# Searching for a new monitor, recommendations?



## drade (Jun 27, 2019)

Hello TPU,

I have not been active in the tech sector for quite some time. I am upgrading my screen but am lost due to the variety out there; it’s overwhelming compared to four years ago. My budget is 400$, any help would be greatly appreciated. Primary uses include gaming and MS products.  My system specs are up to date. Thanks!!


----------



## Eskimonster (Jun 27, 2019)

i reckomend you go read this first








						How to buy a monitor for gaming or working from home
					

If you're in the market for a monitor, CNET's buying guide will set you on the right path.




					www.cnet.com


----------



## c2DDragon (Jun 27, 2019)

Hi there !
Questions !  
Do you want 24" or more ?
Which resolution ? 1080p ? 1440p ? 4k but RIP 144hz ?
What type of panel ? TN for short delays ? IPS for colors (but risks of bleeding) ? VA for the mix of good delays and good colors ?
Also I would advise you to pick what you think is good then test it. You could always send it back if you are not satisfied (I tested like 10 monitors before getting my pick).


----------



## drade (Jun 27, 2019)

More than 24” 
1440p
IPS (TN doesn’t seem to have a good rep these days)
I will definitely test it out.

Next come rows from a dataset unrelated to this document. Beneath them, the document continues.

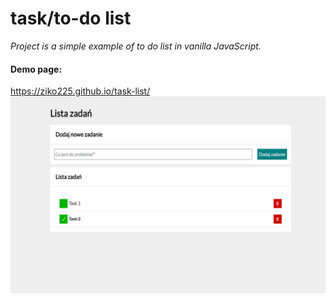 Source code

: # task/to-do list
*Project is a simple example of to do list in vanilla JavaScript.*
#### Demo page:
https://ziko225.github.io/task-list/
![page intro](./img/intro.jpg)
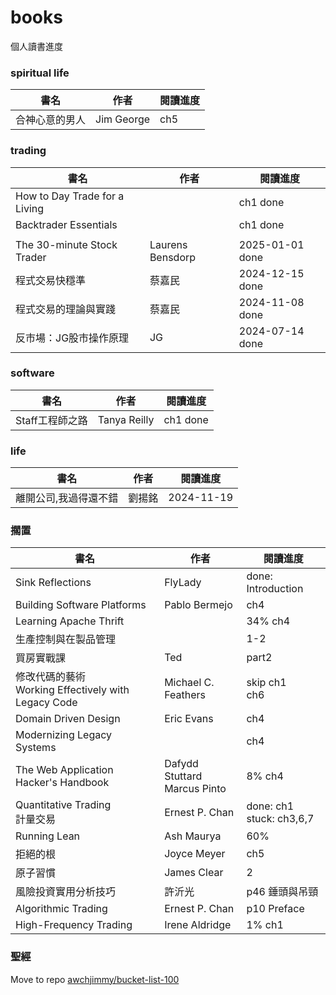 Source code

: # books
個人讀書進度

### spiritual life
|書名|作者|閱讀進度|
|----|----|----|
|合神心意的男人|Jim George|ch5|

### trading
|書名|作者|閱讀進度|
|----|----|----|
|How to Day Trade for a Living||ch1 done|
|Backtrader Essentials||ch1 done|
||||
|The 30-minute Stock Trader|Laurens Bensdorp|2025-01-01 done|
|程式交易快穩準|蔡嘉民|2024-12-15 done|
|程式交易的理論與實踐|蔡嘉民|2024-11-08 done|
|反市場：JG股市操作原理|JG|2024-07-14 done|

### software
|書名|作者|閱讀進度|
|----|----|----|
|Staff工程師之路|Tanya Reilly|ch1 done|

### life
|書名|作者|閱讀進度|
|----|----|----|
|離開公司,我過得還不錯|劉揚銘|2024-11-19|

### 擱置
|書名|作者|閱讀進度|
|----|----|----|
|Sink Reflections|FlyLady|done: Introduction|
|Building Software Platforms|Pablo Bermejo|ch4|
|Learning Apache Thrift||34% ch4|
|生產控制與在製品管理||1-2|
|買房實戰課|Ted|part2|
|修改代碼的藝術<br>Working Effectively with Legacy Code|Michael C. Feathers|skip ch1<br>ch6|
|Domain Driven Design|Eric Evans|ch4|
|Modernizing Legacy Systems||ch4|
|The Web Application Hacker's Handbook|Dafydd Stuttard<br>Marcus Pinto|8% ch4|
|Quantitative Trading<br>計量交易|Ernest P. Chan|done: ch1<br>stuck: ch3,6,7|
|Running Lean|Ash Maurya|60%|
|拒絕的根|Joyce Meyer|ch5|
|原子習慣|James Clear|2|
|風險投資實用分析技巧|許沂光|p46 錘頭與吊頸|
|Algorithmic Trading|Ernest P. Chan|p10 Preface|
|High-Frequency Trading|Irene Aldridge|1% ch1|

### 聖經

Move to repo [awchjimmy/bucket-list-100](https://github.com/awchjimmy/bucket-list-100#41-%E8%AE%80%E5%AE%8C%E8%81%96%E7%B6%93)


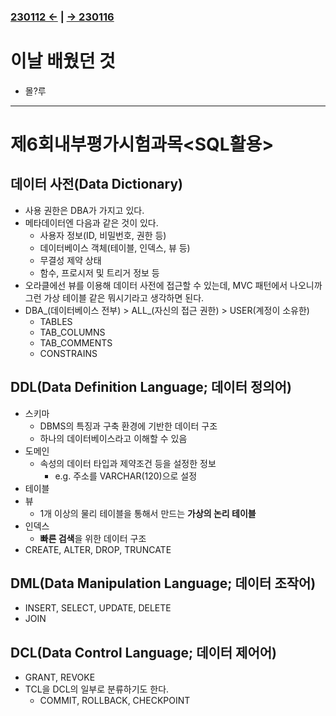 ﻿### [230112 ←](/221205-_JSP/230112/) | [→ 230116](/221205-_JSP/230116/)

# 이날 배웠던 것

- 몰?루

---

# 제6회내부평가시험과목<SQL활용>

## 데이터 사전(Data Dictionary)

- 사용 권한은 DBA가 가지고 있다.
- 메타데이터엔 다음과 같은 것이 있다.
    - 사용자 정보(ID, 비밀번호, 권한 등)
    - 데이터베이스 객체(테이블, 인덱스, 뷰 등)
    - 무결성 제약 상태
    - 함수, 프로시저 및 트리거 정보 등
- 오라클에선 뷰를 이용해 데이터 사전에 접근할 수 있는데, MVC 패턴에서 나오니까 그런 가상 테이블 같은 뭐시기라고 생각하면 된다.
- DBA_(데이터베이스 전부) > ALL_(자신의 접근 권한) > USER(계정이 소유한)
    - TABLES
    - TAB_COLUMNS
    - TAB_COMMENTS
    - CONSTRAINS

## DDL(Data Definition Language; 데이터 정의어)

- 스키마
    - DBMS의 특징과 구축 환경에 기반한 데이터 구조
    - 하나의 데이터베이스라고 이해할 수 있음
- 도메인
    - 속성의 데이터 타입과 제약조건 등을 설정한 정보
        - e.g. 주소를 VARCHAR(120)으로 설정
- 테이블
- 뷰
    - 1개 이상의 물리 테이블을 통해서 만드는 **가상의 논리 테이블**
- 인덱스
    - **빠른 검색**을 위한 데이터 구조
- CREATE, ALTER, DROP, TRUNCATE

## DML(Data Manipulation Language; 데이터 조작어)

- INSERT, SELECT, UPDATE, DELETE
- JOIN

## DCL(Data Control Language; 데이터 제어어)

- GRANT, REVOKE
- TCL을 DCL의 일부로 분류하기도 한다.
    - COMMIT, ROLLBACK, CHECKPOINT

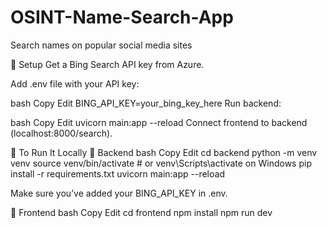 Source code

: # OSINT-Name-Search-App
Search names on popular social media sites

🔐 Setup
Get a Bing Search API key from Azure.

Add .env file with your API key:

bash
Copy
Edit
BING_API_KEY=your_bing_key_here
Run backend:

bash
Copy
Edit
uvicorn main:app --reload
Connect frontend to backend (localhost:8000/search).

🧪 To Run It Locally
🔹 Backend
bash
Copy
Edit
cd backend
python -m venv venv
source venv/bin/activate  # or venv\\Scripts\\activate on Windows
pip install -r requirements.txt
uvicorn main:app --reload

Make sure you’ve added your BING_API_KEY in .env.

🔹 Frontend
bash
Copy
Edit
cd frontend
npm install
npm run dev

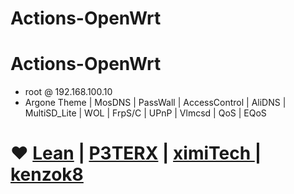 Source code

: # Actions-OpenWrt

# Actions-OpenWrt

- root  @  192.168.100.10
- Argone Theme  |  MosDNS  | PassWall | AccessControl | AliDNS | MultiSD_Lite | WOL | FrpS/C | UPnP | Vlmcsd | QoS | EQoS

# ❤️  [Lean](https://github.com/coolsnowwolf/lede)  | [P3TERX](https://github.com/P3TERX/Actions-OpenWrt) |  [ximiTech ](https://github.com/ximiTech)  |  [kenzok8](https://github.com/kenzok8)
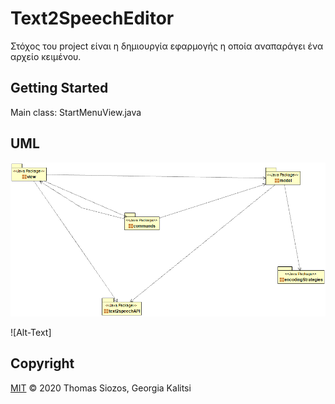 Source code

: # Text2SpeechEditor

Στόχος του project είναι η δημιουργία εφαρμογής η οποία αναπαράγει ένα αρχείο
κειμένου.

## Getting Started

Main class: StartMenuView.java

## UML

![Package Diagram](/uml/package_diagram.png)

![Alt-Text]
## Copyright

[MIT](https://github.com/SiozosThomas/Text2SpeechEditor/blob/master/LICENSE) © 2020 Thomas Siozos, Georgia Kalitsi
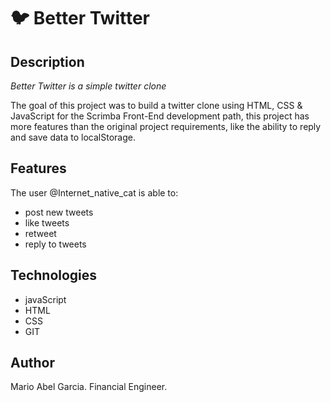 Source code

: # 🐦 Better Twitter 

## Description

*Better Twitter is a simple twitter clone*

The goal of this project was to build a twitter clone using HTML, CSS & JavaScript for the Scrimba Front-End development path, this project has more features than the original project requirements, like the ability to reply and save data to localStorage.


## Features

The user @Internet_native_cat is able to:
- post new tweets
- like tweets
- retweet
- reply to tweets

## Technologies

- javaScript
- HTML
- CSS
- GIT

## Author

Mario Abel Garcia. Financial Engineer.


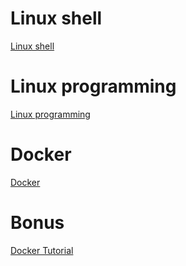 # Linux shell

[Linux shell](./01-linux-shell.md)

# Linux programming

[Linux programming](./02-linux-programming.md)

# Docker

[Docker](./03-docker.md)

# Bonus

[Docker Tutorial](./docker-tutorial.md) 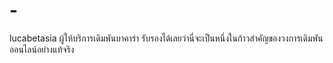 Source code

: # -
lucabetasia ผู้ให้บริการเดิมพันบาคาร่า รับรองได้เลยว่านี่จะเป็นหนึ่งในก้าวสำคัญของวงการเดิมพันออนไลน์อย่างแท้จริง

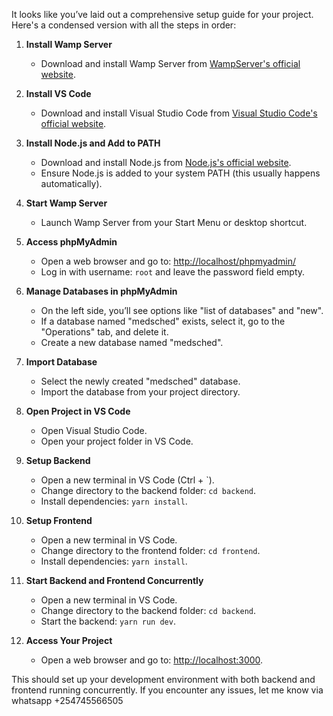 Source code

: It looks like you’ve laid out a comprehensive setup guide for your project. Here's a condensed version with all the steps in order:

1. **Install Wamp Server**
   - Download and install Wamp Server from [WampServer's official website](https://www.wampserver.com/en/).

2. **Install VS Code**
   - Download and install Visual Studio Code from [Visual Studio Code's official website](https://code.visualstudio.com/).

3. **Install Node.js and Add to PATH**
   - Download and install Node.js from [Node.js's official website](https://nodejs.org/).
   - Ensure Node.js is added to your system PATH (this usually happens automatically).

4. **Start Wamp Server**
   - Launch Wamp Server from your Start Menu or desktop shortcut.

5. **Access phpMyAdmin**
   - Open a web browser and go to: [http://localhost/phpmyadmin/](http://localhost/phpmyadmin/)
   - Log in with username: `root` and leave the password field empty.

6. **Manage Databases in phpMyAdmin**
   - On the left side, you’ll see options like "list of databases" and "new".
   - If a database named "medsched" exists, select it, go to the "Operations" tab, and delete it.
   - Create a new database named "medsched".

7. **Import Database**
   - Select the newly created "medsched" database.
   - Import the database from your project directory.

8. **Open Project in VS Code**
   - Open Visual Studio Code.
   - Open your project folder in VS Code.

9. **Setup Backend**
   - Open a new terminal in VS Code (Ctrl + `).
   - Change directory to the backend folder: `cd backend`.
   - Install dependencies: `yarn install`.

10. **Setup Frontend**
    - Open a new terminal in VS Code.
    - Change directory to the frontend folder: `cd frontend`.
    - Install dependencies: `yarn install`.

11. **Start Backend and Frontend Concurrently**
    - Open a new terminal in VS Code.
    - Change directory to the backend folder: `cd backend`.
    - Start the backend: `yarn run dev`.

12. **Access Your Project**
    - Open a web browser and go to: [http://localhost:3000](http://localhost:3000).

This should set up your development environment with both backend and frontend running concurrently. If you encounter any issues, let me know via whatsapp +254745566505


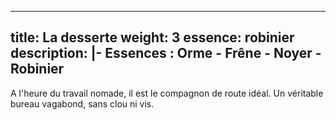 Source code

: ---
title: La desserte
weight: 3
essence: robinier
description: |-
  **Essences : Orme - Frêne - Noyer - Robinier**
 ---
A l'heure du travail nomade, il est le compagnon de route idéal. Un véritable bureau vagabond, sans clou ni vis.
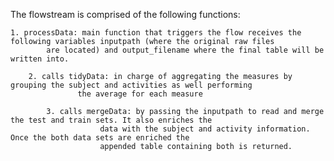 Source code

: The flowstream is comprised of the following functions:

	1. processData: main function that triggers the flow receives the following variables inputpath (where the original raw files 
			are located) and output_filename where the final table will be written into.

		2. calls tidyData: in charge of aggregating the measures by grouping the subject and activities as well performing
				   the average for each measure
		
			3. calls mergeData: by passing the inputpath to read and merge the test and train sets. It also enriches the
					    data with the subject and activity information. Once the both data sets are enriched the 
					    appended table containing both is returned. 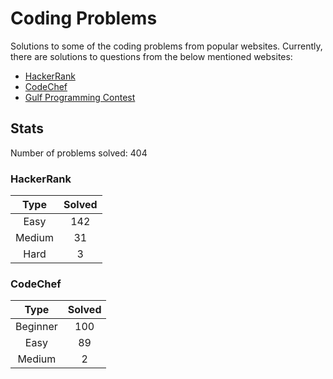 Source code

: # Coding Problems

Solutions to some of the coding problems from popular websites. Currently, there are solutions to questions from the below mentioned websites:
* [HackerRank](HackerRank "HackerRank")
* [CodeChef](CodeChef "CodeChef")
* [Gulf Programming Contest](Gulf%20Programming%20Contest "GPC")

## Stats

Number of problems solved: 404

### HackerRank

|Type|Solved|
|:---:|:---:|
|Easy|142|
|Medium|31|
|Hard|3|

### CodeChef

|Type|Solved|
|:---:|:---:|
|Beginner|100|
|Easy|89|
|Medium|2| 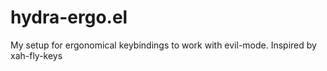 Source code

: # hydra-ergo.el
My setup for ergonomical keybindings to work with evil-mode. Inspired by xah-fly-keys
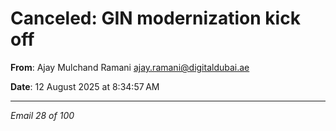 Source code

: # Canceled: GIN modernization kick off

**From**: Ajay Mulchand Ramani <ajay.ramani@digitaldubai.ae>

**Date**: 12 August 2025 at 8:34:57 AM

---

*Email 28 of 100*

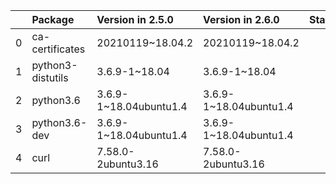 <!-- markdown-link-check-disable -->

|    | Package           | Version in 2.5.0       | Version in 2.6.0       | Status   |
|---:|:------------------|:-----------------------|:-----------------------|:---------|
|  0 | ca-certificates   | 20210119~18.04.2       | 20210119~18.04.2       |          |
|  1 | python3-distutils | 3.6.9-1~18.04          | 3.6.9-1~18.04          |          |
|  2 | python3.6         | 3.6.9-1~18.04ubuntu1.4 | 3.6.9-1~18.04ubuntu1.4 |          |
|  3 | python3.6-dev     | 3.6.9-1~18.04ubuntu1.4 | 3.6.9-1~18.04ubuntu1.4 |          |
|  4 | curl              | 7.58.0-2ubuntu3.16     | 7.58.0-2ubuntu3.16     |          | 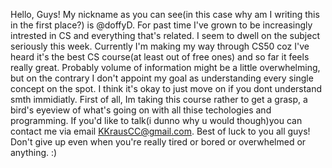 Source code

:   Hello, Guys! My nickname as you can see(in this case why am I writing this in the first place?) is @doffyD. 
For past time I've grown to be increasingly intrested in CS and everything that's related.
  I seem to dwell on the subject seriously this week. Currently I'm making my way through CS50 coz I've heard it's
the best CS course(at least out of free ones) and so far it feels really great. Probably volume of information might 
be a little overwhelming, but on the contrary I don't appoint my goal as understanding every single concept on the spot.
I think it's okay to just move on if you dont understand smth immidiatly. First of all, Im taking this course rather to get 
a grasp, a bird's eyeview of what's going on with all thise techologies and programming. 
  If you'd like to talk(i dunno why u would though)you can contact me via email KKrausCC@gmail.com. 
Best of luck to you all guys! Don't give up even when you're really tired or bored or overwhelmed or anything. :)
<!---
doffyD/doffyD is a ✨ special ✨ repository because its `README.md` (this file) appears on your GitHub profile.
You can click the Preview link to take a look at your changes.
--->
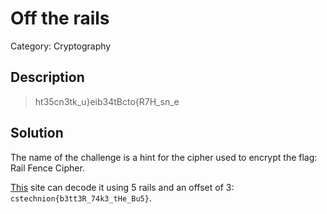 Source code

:# Off the rails
Category: Cryptography

## Description
> ht35cn3tk_u}eib34tBcto{R7H_sn_e

## Solution

The name of the challenge is a hint for the cipher used to encrypt the flag: Rail Fence Cipher.

[This](https://www.boxentriq.com/code-breaking/rail-fence-cipher) site can decode it using 5 rails and an offset of 3: `cstechnion{b3tt3R_74k3_tHe_Bu5}`. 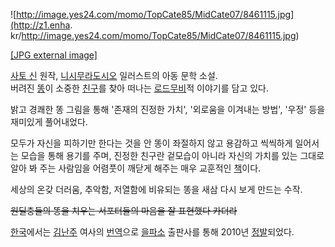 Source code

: ![http://image.yes24.com/momo/TopCate85/MidCate07/8461115.jpg](http://z1.enha.
kr/http://image.yes24.com/momo/TopCate85/MidCate07/8461115.jpg)

[[JPG external
image]](http://image.yes24.com/momo/TopCate85/MidCate07/8461115.jpg)

[사토 신](%EC%82%AC%ED%86%A0%20%EC%8B%A0.md) 원작, [니시무라도시오](%EB%8B%88%EC%8B%9C%EB%AC%B4%EB%9D%BC%20%EB%8F%84%EC%8B%9C%EC%98%A4.md)
일러스트의 아동 문학 소설.  
버려진 [똥](%EB%98%A5.md)이 소중한 [친구](%EC%B9%9C%EA%B5%AC.md)를 찾아 떠나는 [로드무비](%EB%A1%9C%EB%93%9C%20%EB%AC%B4%EB%B9%84.md)적 이야기를 담고 있다.

밝고 경쾌한 똥 그림을 통해 '존재의 진정한 가치', '외로움을 이겨내는 방법', '우정' 등을 재미있게 풀어내었다.

모두가 자신을 피하기만 한다는 것을 안 똥이 좌절하지 않고 용감하고 씩씩하게 일어서는 모습을 통해 용기를 주며, 진정한 친구란 겉모습이
아니라 자신의 가치를 있는 그대로 알아 봐 주는 사람임을 어렴풋이 깨닫게 해주는 매우 교훈적인 [책](%EC%B1%85.md)이다.

세상의 온갖 더러움, 추악함, 저열함에 비유되는 똥을 새삼 다시 보게 만드는 수작.

<del>원딜충들의 똥을 치우는 서포터들의 마음을 잘 표현했다 카더라</del>

[한국](%ED%95%9C%EA%B5%AD.md)에서는 [김난주](%EA%B9%80%EB%82%9C%EC%A3%BC.md) 여사의
[번역](%EB%B2%88%EC%97%AD.md)으로 [을파소](%EC%9D%84%ED%8C%8C%EC%86%8C.md) 출판사를
통해 2010년 [정발](%EC%A0%95%EB%B0%9C.md)되었다.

Been looking at MSI and AOC


----------



## thebluebumblebee (Jun 27, 2019)

You already have a <24" Asus Gaming ROG 144hz>  What are you looking to upgrade?


----------



## drade (Jun 27, 2019)

I have a 27” . I’d just like something newer. I’ve had this screen for years and would prefer a screen that is 31” or so


----------



## kapone32 (Jun 27, 2019)

Well I have a 49" 4K IPS monitor from Acer. I got mine for $500. According to my Wattman app the monitor does support 10 but 4:4:4:4. I am not sure if it's for you but I love it. It does not offically have Freesync but works great with Adaptive Sync on in Wattman.






						Canada Computers | Best PC, Laptop, Gaming Gear, Printer, TV, Cables - Canada Computers & Electronics
					

The best deals on laptops, PC, game systems, components, small appliances, cables, and office supplies. Save more by shopping online or in-store!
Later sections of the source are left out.